Written and directed by Cameron Crowe

Starring: Orlando Bloom, Kirsten Dunst, Susan Saranden, Judy Greer and Alec Baldwin

Rating: PG13

My rating: 3 out of 4 stars

This movie seems to be getting a mixed bag of reviews from all the pros, but for this ordinary person watching a movie about success and failure, life and death, despair and love, it was a very real mix of elements that are so hard to define and categorize and yet is so very recognizably human. Life is, after all, messy and hard to contain in one little neat description.
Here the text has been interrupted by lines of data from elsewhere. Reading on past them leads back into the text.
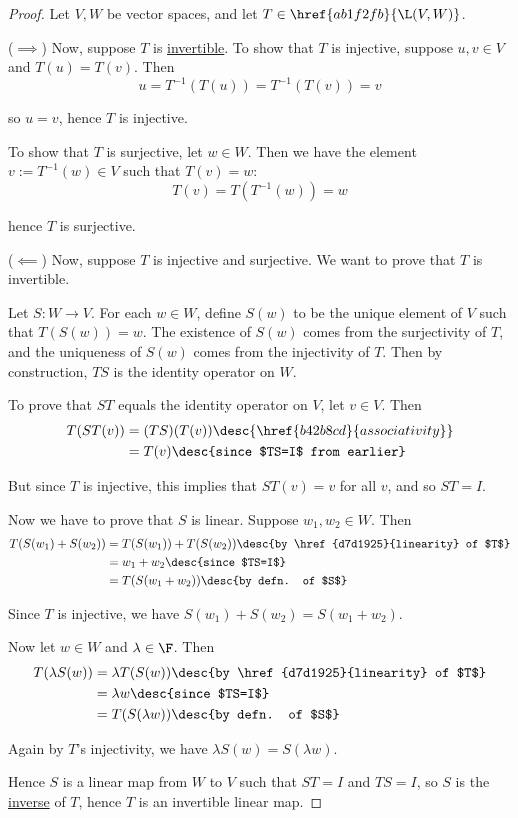 \begin{proof}
  Let $V,W$ be vector spaces, and let $T\in\href{ab1f2fb}{\L(V,W)}$.

  ($\implies$) Now, suppose $T$ is \href{e1ba7ee}{invertible}. To show that $T$
  is injective, suppose $u,v\in V$ and $T(u)=T(v)$. Then
  $$
    u=T^{-1}(T(u))=T^{-1}(T(v))=v
  $$

  so $u=v$, hence $T$ is injective.

  To show that $T$ is surjective, let $w\in W$. Then we have the element
  $v:=T^{-1}(w)\in V$ such that $T(v)=w$:
  $$
    T(v)=T(T^{-1}(w))=w
  $$

  hence $T$ is surjective.

  ($\impliedby$) Now, suppose $T$ is injective and surjective. We want to prove
  that $T$ is invertible.

  Let $S:W\to V$. For each $w\in W$, define $S(w)$ to be the unique element of
  $V$ such that $T(S(w))=w$. The existence of $S(w)$ comes from the
  surjectivity of $T$, and the uniqueness of $S(w)$ comes from the injectivity
  of $T$. Then by construction, $TS$ is the identity operator on $W$.

  To prove that $ST$ equals the identity operator on $V$, let $v\in V$. Then
  \begin{align*}
    T(ST(v)) &=(TS)(T(v))\desc{\href{b42b8cd}{associativity}} \\
             &=T(v)\desc{since $TS=I$ from earlier}
  \end{align*}

  But since $T$ is injective, this implies that $ST(v)=v$ for all $v$, and so
  $ST=I$.

  Now we have to prove that $S$ is linear. Suppose $w_1,w_2\in W$. Then
  \begin{align*}
    T(S(w_1)+S(w_2)) &=T(S(w_1))+T(S(w_2))\desc{by \href{d7d1925}{linearity} of $T$} \\
                     &=w_1+w_2\desc{since $TS=I$}                                    \\
                     &=T(S(w_1+w_2))\desc{by defn. of $S$}
  \end{align*}

  Since $T$ is injective, we have $S(w_1)+S(w_2)=S(w_1+w_2)$.

  Now let $w\in W$ and $\lambda\in\F$. Then
  \begin{align*}
    T(\lambda S(w)) &=\lambda T(S(w))\desc{by \href{d7d1925}{linearity} of $T$} \\
                    &=\lambda w\desc{since $TS=I$}                              \\
                    &=T(S(\lambda w))\desc{by defn. of $S$}
  \end{align*}

  Again by $T$'s injectivity, we have $\lambda S(w)=S(\lambda w)$.

  Hence $S$ is a linear map from $W$ to $V$ such that $ST=I$ and $TS=I$, so $S$
  is the \href{e1ba7ee}{inverse} of $T$, hence $T$ is an invertible linear map.
\end{proof}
I'm a little curious if the very opening scene and accompanying voiceover is what lost some people right at the beginning of the movie, perhaps making it difficult for them to watch the rest of the movie without some irritation at the opening impression. My personal wank of that issue is this: It was merely playing a part in the whole hyperexaggeration of the magnitude of Drew's fiasco of a failure. Along with the hyperexaggerated quality of the opening voiceover (which drove me a little crazy - I was so glad when they finally let Drew start talking "normally".) The failure that cost a company a billion dollars. The failure that he was supposedly responsible for. There was a nod to the fact that he wasn't alone in causing this disaster - Alec Baldwin's character spent his whole time with Drew laying on the guilt trip, manipulating him into publicly accepting sole responsibility in that interview with the journalist (Baldwin was awesome) - but the fact that he was manipulated into that tells us that he wasn't, in fact, the only person responsible for the fiasco. He was just the scapegoat.

The pacing of the movie felt more documentary style - there was no rush to get to some "big moments". Instead, we were treated to many, many small moments that are so recognizable and real. I've been there, I've done that. I KNEW some of these people. I've met them. I'm related to some of them. And - I *liked* it.
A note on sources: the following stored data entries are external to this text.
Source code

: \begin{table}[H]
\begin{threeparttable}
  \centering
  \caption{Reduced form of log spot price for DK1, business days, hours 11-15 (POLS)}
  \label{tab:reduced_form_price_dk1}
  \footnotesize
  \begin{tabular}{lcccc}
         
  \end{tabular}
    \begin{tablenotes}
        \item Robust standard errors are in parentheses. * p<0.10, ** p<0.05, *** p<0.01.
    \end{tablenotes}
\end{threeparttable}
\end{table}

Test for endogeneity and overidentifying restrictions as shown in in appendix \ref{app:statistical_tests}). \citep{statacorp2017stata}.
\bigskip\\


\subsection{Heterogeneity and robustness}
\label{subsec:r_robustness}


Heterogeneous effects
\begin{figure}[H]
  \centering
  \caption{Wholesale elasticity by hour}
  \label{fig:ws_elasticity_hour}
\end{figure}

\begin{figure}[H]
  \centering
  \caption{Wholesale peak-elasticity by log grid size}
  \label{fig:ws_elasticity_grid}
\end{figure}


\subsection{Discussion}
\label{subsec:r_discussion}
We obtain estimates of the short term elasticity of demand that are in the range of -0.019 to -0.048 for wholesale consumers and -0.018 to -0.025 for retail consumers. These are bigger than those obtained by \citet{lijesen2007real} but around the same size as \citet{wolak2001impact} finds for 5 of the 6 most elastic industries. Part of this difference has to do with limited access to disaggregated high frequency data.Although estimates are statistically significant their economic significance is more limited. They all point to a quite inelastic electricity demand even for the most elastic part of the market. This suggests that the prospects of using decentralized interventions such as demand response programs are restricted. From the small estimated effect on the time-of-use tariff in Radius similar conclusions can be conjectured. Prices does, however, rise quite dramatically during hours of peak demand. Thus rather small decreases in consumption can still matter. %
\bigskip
Orlando Bloom plays the main character, Drew Baylor, and he did a great job - and the fact that he was also managing with a (to him) foreign accent and maintained it was impressive. He has such an expressive face, and there are some really enjoyable moments when he's interacting with the Kentucky branch of his family that he transmits Drew's thoughts and feelings without uttering a word. A look, a quirk of his eyebrow, and flicker of reaction across his face tells the story.

Kirsten Dunst's character Claire is a little uneven. Her accent, for starters, was far more inconsistent than Bloom's. But she pulls off that quirky, initially annoying borderline stalker personna and successfully morphs into a person with secrets and issues of her own, and you can understand why Drew eventually is so attracted to her.

The ending of the movie felt too rushed. That moment when Drew finally lets go of his emotions and grieves for his father - that should have been the climax, a huge point of carthesis for Drew. The payoff of his character's journey. By letting himself feel and care, he was making himself a part of life, not cutting himself off from everything/staying suicidal. And instead of that being a huge moment, it was rushed through in a blink and you'll miss it montage. Getting the girl should have been the icing on the cake, not the payoff. IMHO, lol. Instead, it was played that getting the girl was the payoff. It just felt rushed and cut short.

Which leads me to give a final score to the movie as thus: a good movie with the potential to be great, but some flawed structural issues takes it down a notch.

I do recommend this movie, despite my criticisms, and I think I'm criticising it in such a nitpicky fashion because it is, in fact, really good and I just wanted it to climb that notch into greatness. But here I am, two days later, and I still find myself thinking about Elizabethtown, reflecting on life and family relationships, and wanting more of this movie, and really - any movie that leaves you wanting more certainly did something very right.